I find myself excited and hopeful with the prospect of preserving many of the features of our way of life (even while I find myself hoping that we can do better in such a future on a whole host of other issues, such as social justice, education, healthcare, etc.). But, check this out: apparently we can grow biofuels on non-farm land with a variety of crops that will sequester CO2 and then, of course, release that CO2 when the fuel is burned. But, this means no net increase in CO2! And, this doesn’t take into account the biomass (e.g., roots) below the soil that remains in the soil (sequestering carbon) when the rest of the plant is used to produce a biofuel. In this case, we might achieve net carbon sequestration (for more on this argument, see David Blume’s discussion on ethanol, cited in this post).

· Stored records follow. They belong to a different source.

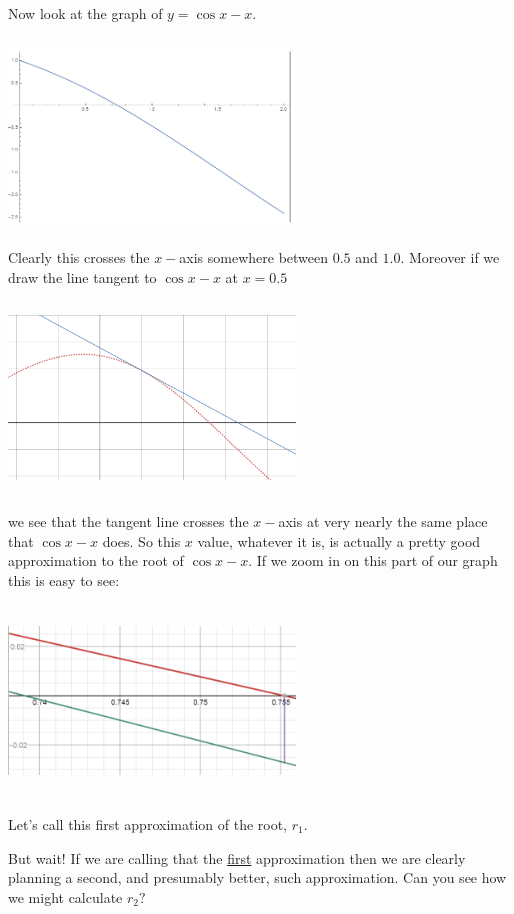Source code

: Now look at the graph of $y=\cos x -x.$\\
\centerline{\includegraphics*[height=2in,width=3in]{Figures/cosx-x}}
Clearly this crosses the $x-$axis somewhere between $0.5$ and $1.0.$
Moreover if we draw the line tangent to $\cos x -x$ at $x=0.5$ \\
\centerline{\includegraphics*[height=2in,width=3in]{Figures/cosx-x2}}
we see that the tangent line crosses the $x-$axis at very nearly the
same place that $\cos x- x $ does. So this $x$ value, whatever it is,
is actually a pretty good approximation to the root of $\cos x -x.$ If
we zoom in on this part of our graph this is easy to see:\\
\centerline{\includegraphics*[height=2in,width=3in]{Figures/cosx-x3}}
Let's call this  first approximation of the root, $r_1.$

But wait! If we are calling that the \underline{first} approximation
then we are clearly planning a second, and presumably better, such
approximation. Can you see how we might calculate $r_2?$

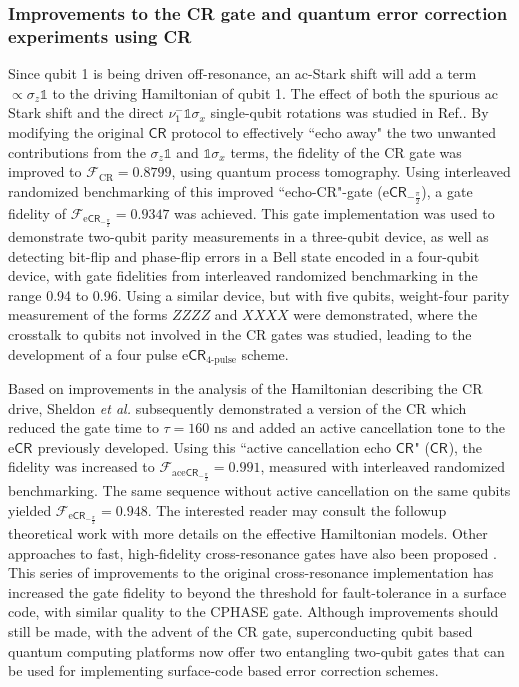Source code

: \documentclass[aip,apr,twocolumn,showpacs,superscriptaddress,groupedaddress,nofootinbib,reprint]{revtex4-1}  %
\newcommand{\Id}{\mathds{1}}
\newcommand{\CPHASE}{\textsf{CPHASE}}
\newcommand{\ZX}[1]{\textsf{CR}_{#1}}
\newcommand{\CR}{\textsf{CR}}
\newcommand{\etal}{\emph{et al.}}
\begin{document}
\subsubsection{Improvements to the \CR{} gate and quantum error correction experiments using \CR{}}\label{subsubsec:CRforQEC}
Since qubit 1 is being driven off-resonance, an ac-Stark shift will add a term $\propto \sigma_z \Id$ to the driving Hamiltonian of qubit 1. The effect of both the spurious ac Stark shift and the direct $\nu_1^-\Id\sigma_x$ single-qubit rotations was studied in Ref.. By modifying the original $\CR{}$ protocol to effectively ``echo away" the two unwanted contributions from the $\sigma_z\Id$ and $\Id\sigma_x$ terms, the fidelity of the \CR{} gate was improved to $\mathcal F_\text{CR} = 0.8799$\cite{Corcoles2013}, using quantum process tomography. Using interleaved randomized benchmarking of this improved ``echo-CR"-gate (e$\ZX{-\frac{\pi}{2}}$), a gate fidelity of $\mathcal F_{\text{e}\ZX{-\frac{\pi}{2}}} = 0.9347$ was achieved. This gate implementation was used to demonstrate two-qubit parity measurements in a three-qubit device\cite{Chow2014}, as well as detecting bit-flip and phase-flip errors in a Bell state encoded in a four-qubit device\cite{Corcoles2015}, with gate fidelities from interleaved randomized benchmarking in the range 0.94 to 0.96. Using a similar device, but with five qubits, weight-four parity measurement of the forms $ZZZZ$ and $XXXX$ were demonstrated\cite{Takita2016}, where the crosstalk to qubits not involved in the \CR{} gates was studied, leading to the development of a four pulse $\text{e}\CR_{\text{4-pulse}}$ scheme.

Based on improvements in the analysis of the Hamiltonian describing the \CR{} drive, Sheldon \etal{}\cite{Sheldon2016} subsequently demonstrated a version of the \CR{} which reduced the gate time to $\tau = 160$ ns and added an active cancellation tone to the e$\ZX{}$ previously developed. Using this ``active cancellation echo $\ZX{}$" ($\ZX{}$), the fidelity was increased to $\mathcal F_{\text{ace}\ZX{-\frac{\pi}{2}}} = 0.991$, measured with interleaved randomized benchmarking. The same sequence without active cancellation on the same qubits yielded $\mathcal F_{\text{e}\ZX{-\frac{\pi}{2}}} = 0.948$. The interested reader may consult the followup theoretical work \cite{Magesan2018} with more details on the effective Hamiltonian models. Other approaches to fast, high-fidelity cross-resonance gates have also been proposed \cite{Kirchhoff2018}. This series of improvements to the original cross-resonance implementation has increased the gate fidelity to beyond the threshold for fault-tolerance in a surface code, with similar quality to the \CPHASE{} gate. Although improvements should still be made, with the advent of the \CR{} gate, superconducting qubit based quantum computing platforms now offer two entangling two-qubit gates that can be used for implementing surface-code based error correction schemes.
\end{document}
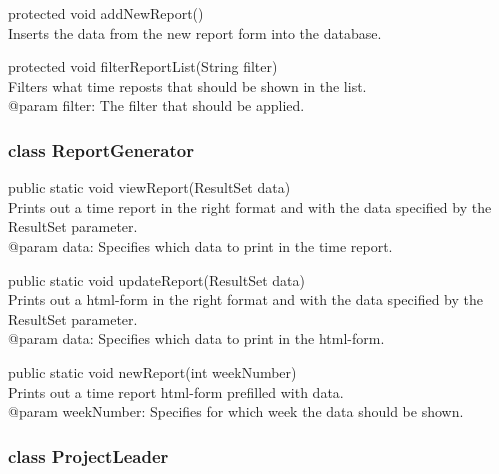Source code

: \documentclass[a4paper]{article}
\begin{document}
\vspace{5mm}
\begin{hangparas}{1.5em}{1}
protected void addNewReport()\\
Inserts the data from the new report form into the database.
\end{hangparas}

\vspace{5mm}
\begin{hangparas}{1.5em}{1}
protected void filterReportList(String filter)\\
Filters what time reposts that should be shown in the list.\\
@param filter: The filter that should be applied.\\
\end{hangparas}


\subsubsection{class ReportGenerator}

\begin{hangparas}{1.5em}{1}
public static void viewReport(ResultSet data)\\
Prints out a time report in the right format and with the data specified by the ResultSet parameter.\\
@param data: Specifies which data to print in the time report. 
\end{hangparas}

\vspace{5mm}
\begin{hangparas}{1.5em}{1}
public static void updateReport(ResultSet data)\\
Prints out a html-form in the right format and with the data specified by the ResultSet parameter.\\ 
@param data: Specifies which data to print in the html-form.
\end{hangparas}

\vspace{5mm}
\begin{hangparas}{1.5em}{1}
public static void newReport(int weekNumber)\\
Prints out a time report html-form prefilled with data.\\
@param weekNumber: Specifies for which week the data should be shown.\\
\end{hangparas}
 

\subsubsection{class ProjectLeader}
\end{document}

Director Josh Tickell, “the veggie van guy” and author of a Biodiesel America, addresses the recent bad press on biofuels through a run-down on energy in:out ratios (1 unit of oil energy yields .8 units of gasoline energy; 1 unit of energy yields 1 unit of ethanol energy; 1 unit of energy yields 3 units of biodiesel energy) and also addresses the very important issue of how we would replace America’s energy (a combination of many technologies).
Some of what I’ve read doesn’t line up with what Josh is reporting. For example, eMergy accounting suggests that solar panels are net energy losers. However, I find myself wondering…if algae can soak up CO2 and waste water and be used to create biofuels (for example), I wonder if we can afford to use this and other fuels to make solar possible even if they are net losers. It gets pretty complex for me.
So, I’m not entirely convinced about whether we CAN do what the film suggests, but I’m hopeful, grateful that MJ recommended the film, glad I watched it, and will certainly be marinating on it for weeks to come.
In particular, it makes me more interested in engaging our current system to make these changes, like electing politicians with a vision for a sustainable future involving energy independence. Because if we CAN do what the film suggests, the next question is WILL we?